Use the Advanced tab to select the transport mechanism, the NFS version, and determine how to specify the NFS port.
Select which transport to use. Automatic tries TCP first and then UDP. Using the UDP transport speeds up network traffic by reducing packet overhead on LANs and high-speed reliable networks. TCP works better when high reliability of packet transmission is a requirement, as on WANs where transmission speed is slower and more errors are encountered. TCP is able to recover one bad packet without requiring the whole frame to be resent. TCP waits for acknowledgment that a packet arrived, and if it does not receive one, it retransmits the packet.
You can speed up connections to the network by specifying what version of NFS to use. If the servers to which you most often connect support only one version, configure that version as a default. Automatic tries v3 first and then tries v2.

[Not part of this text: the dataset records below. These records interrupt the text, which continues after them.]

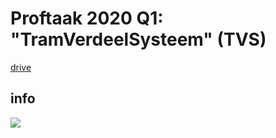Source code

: # Proftaak 2020 Q1: "TramVerdeelSysteem" (TVS)

<a href = "https://drive.google.com/drive/folders/1YSDyDP0U5bN5wpIHPdd9CojjYtYCRQgB?usp=sharing"> drive </a>

## info

<img src = "https://i.imgur.com/3BYJdQU.png">
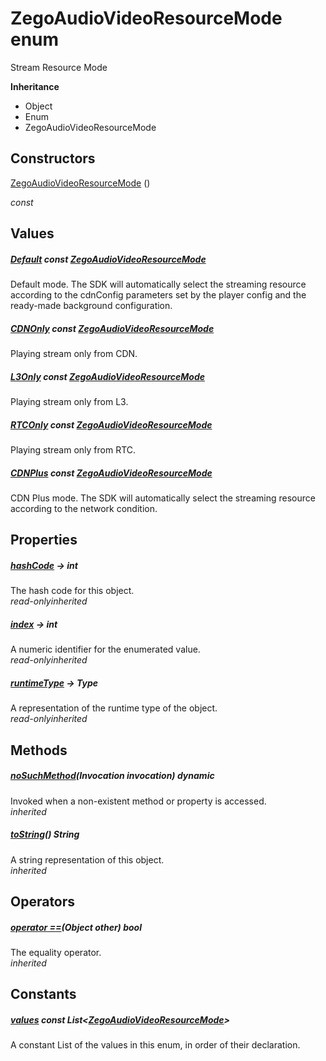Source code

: 


# ZegoAudioVideoResourceMode enum







<p>Stream Resource Mode</p>



**Inheritance**

- Object
- Enum
- ZegoAudioVideoResourceMode






## Constructors

[ZegoAudioVideoResourceMode](../zego_uikit_prebuilt_live_audio_room/ZegoAudioVideoResourceMode/ZegoAudioVideoResourceMode.md) ()

  _const_ 


## Values

##### [Default](../zego_uikit_prebuilt_live_audio_room/ZegoAudioVideoResourceMode.md) const [ZegoAudioVideoResourceMode](../zego_uikit_prebuilt_live_audio_room/ZegoAudioVideoResourceMode.md)



<p>Default mode. The SDK will automatically select the streaming resource according to the cdnConfig parameters set by the player config and the ready-made background configuration.</p>  




##### [CDNOnly](../zego_uikit_prebuilt_live_audio_room/ZegoAudioVideoResourceMode.md) const [ZegoAudioVideoResourceMode](../zego_uikit_prebuilt_live_audio_room/ZegoAudioVideoResourceMode.md)



<p>Playing stream only from CDN.</p>  




##### [L3Only](../zego_uikit_prebuilt_live_audio_room/ZegoAudioVideoResourceMode.md) const [ZegoAudioVideoResourceMode](../zego_uikit_prebuilt_live_audio_room/ZegoAudioVideoResourceMode.md)



<p>Playing stream only from L3.</p>  




##### [RTCOnly](../zego_uikit_prebuilt_live_audio_room/ZegoAudioVideoResourceMode.md) const [ZegoAudioVideoResourceMode](../zego_uikit_prebuilt_live_audio_room/ZegoAudioVideoResourceMode.md)



<p>Playing stream only from RTC.</p>  




##### [CDNPlus](../zego_uikit_prebuilt_live_audio_room/ZegoAudioVideoResourceMode.md) const [ZegoAudioVideoResourceMode](../zego_uikit_prebuilt_live_audio_room/ZegoAudioVideoResourceMode.md)



<p>CDN Plus mode. The SDK will automatically select the streaming resource according to the network condition.</p>  





## Properties

##### [hashCode](../zego_uikit_prebuilt_live_audio_room/ZegoAudioVideoResourceMode/hashCode.md) &#8594; int



The hash code for this object.  
_<span class="feature">read-only</span><span class="feature">inherited</span>_



##### [index](../zego_uikit_prebuilt_live_audio_room/ZegoAudioVideoResourceMode/index.md) &#8594; int



A numeric identifier for the enumerated value.  
_<span class="feature">read-only</span><span class="feature">inherited</span>_



##### [runtimeType](../zego_uikit_prebuilt_live_audio_room/ZegoAudioVideoResourceMode/runtimeType.md) &#8594; Type



A representation of the runtime type of the object.  
_<span class="feature">read-only</span><span class="feature">inherited</span>_





## Methods

##### [noSuchMethod](../zego_uikit_prebuilt_live_audio_room/ZegoAudioVideoResourceMode/noSuchMethod.md)(Invocation invocation) dynamic



Invoked when a non-existent method or property is accessed.  
_<span class="feature">inherited</span>_



##### [toString](../zego_uikit_prebuilt_live_audio_room/ZegoAudioVideoResourceMode/toString.md)() String



A string representation of this object.  
_<span class="feature">inherited</span>_





## Operators

##### [operator ==](../zego_uikit_prebuilt_live_audio_room/ZegoAudioVideoResourceMode/operator_equals.md)(Object other) bool



The equality operator.  
_<span class="feature">inherited</span>_










## Constants

##### [values](../zego_uikit_prebuilt_live_audio_room/ZegoAudioVideoResourceMode/values-constant.md) const List&lt;[ZegoAudioVideoResourceMode](../zego_uikit_prebuilt_live_audio_room/ZegoAudioVideoResourceMode.md)>



A constant List of the values in this enum, in order of their declaration.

If a server is running Solaris 2.5 or later, its default NFS version is v3, but it can use v2 if the client needs to use v2. If a server is running Solaris 2.4 or earlier, it can only run NFS v2.
For any UNIX server, including one running a brand of UNIX other than Solaris, you can find out which NFS version it supports using the rpcinfo command, as follows:
rpcinfo -p hostname | grep 100003 |
(NFS is RPC program #100003.)
Running this command on a Solaris 2.5 system would return the following, which means that v2 and v3 are supported over UDP and TCP.
100003 3 udp 2049 nfs 100003 2 tcp 2049 nfs 100003 3 tcp 2049 nfs 100003 2 udp 2049 nfs
Running this command on a Solaris 2.4 system would return the following, which means that only v2 is supported over UDP.
100003 2 udp 2049 nfs
Compare the output for a non-Solaris system to determine which NFS version it supports.
Determine how to specify a port.
Use Portmapper tells NFS to use the Portmapper program to determine which port to use. Using Portmapper is less efficient than using a specific port, but frees you from having to know the NFS server's listening port number.
Use A Specific Port tells NFS to use the port you specify instead of using Portmapper. Using a specific port speeds up NFS operations. The NFS specification suggests port number 2049 as the standard NFS server port. Your network may choose to use another port number.
Select this option if you are using WebNFS through a firewall. If this option is selected, the client will try to use the public file handle to locate files and directories on the server. If the server does not support the public file handle, the mount will fail.